Die Bundeslandwirtschaftsministerium informiert die Öffentlichkeit nur unzureichend und einseitig über die Zustände in der Tierhaltung. Das ist das Ergebnis einer im Auftrag von foodwatch durchgeführten systematischen Analyse von Webseiten, Broschüren und Berichten des Bundeslandwirtschaftsministeriums. Missstände in der Tierhaltung werden verschwiegen und die Situation in den Ställen beschönigt.  Insbesondere die weit verbreiteten Krankheiten unter Nutztieren werden kaum erwähnt. Verbraucherinnen und Verbrauchern ist es auf dieser Grundlage nicht möglich, sich ein realistisches Bild der deutschen Landwirtschaft zu machen – geschweige denn, eine informierte Kaufentscheidung im Supermarkt zu treffen. 
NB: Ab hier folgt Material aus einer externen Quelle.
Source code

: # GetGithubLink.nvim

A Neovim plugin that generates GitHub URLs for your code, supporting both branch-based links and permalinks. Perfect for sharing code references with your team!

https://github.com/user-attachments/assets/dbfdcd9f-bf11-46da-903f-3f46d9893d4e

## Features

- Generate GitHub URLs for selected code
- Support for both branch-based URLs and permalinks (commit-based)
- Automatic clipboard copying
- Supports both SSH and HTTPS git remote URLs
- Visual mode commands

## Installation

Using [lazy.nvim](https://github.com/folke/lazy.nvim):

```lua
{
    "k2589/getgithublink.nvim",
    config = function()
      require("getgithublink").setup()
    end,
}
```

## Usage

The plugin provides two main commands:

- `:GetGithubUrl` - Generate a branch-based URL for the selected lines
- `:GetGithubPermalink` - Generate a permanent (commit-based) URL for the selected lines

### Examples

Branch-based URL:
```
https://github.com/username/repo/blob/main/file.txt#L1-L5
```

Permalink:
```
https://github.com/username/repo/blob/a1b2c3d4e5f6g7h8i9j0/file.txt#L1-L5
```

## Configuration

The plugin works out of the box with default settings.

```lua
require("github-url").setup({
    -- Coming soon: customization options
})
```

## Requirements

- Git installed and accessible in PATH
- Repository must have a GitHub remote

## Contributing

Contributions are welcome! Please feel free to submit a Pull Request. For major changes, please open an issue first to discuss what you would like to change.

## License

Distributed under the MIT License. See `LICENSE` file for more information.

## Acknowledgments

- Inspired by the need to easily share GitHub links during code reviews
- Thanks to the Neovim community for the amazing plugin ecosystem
Ministerium verfehlt eigene Ansprüche

Das Ministerium von CDU-Politikerin Julia Klöckner erfüllt damit nicht das selbst ausgegebene Versprechen, die Öffentlichkeit über die tatsächlichen Zustände in der deutschen Landwirtschaft zu informieren. Die Online-Portale „landwirtschaft.de“ und „tierwohl-staerken.de“ – betrieben vom Bundesinformationszentrum Landwirtschaft (BZL), einem Informationsdienstleister im Geschäftsbereich des Agrarministeriums – verfolgen nach eigenen Angaben das Ziel, Verbraucher*innen  „durch unabhängige und objektive Information“ über die Tierhaltung aufzuklären. Doch die Missstände im Bereich der Tiergesundheit und beim allgemeinen Befinden der Tiere werden auf den Webseiten weder ausgewogen noch umfassend dargestellt. Positive Beispiele stehen  im Vordergrund, das Gros tierschutzwidriger Missstände wird dagegen ausgeblendet.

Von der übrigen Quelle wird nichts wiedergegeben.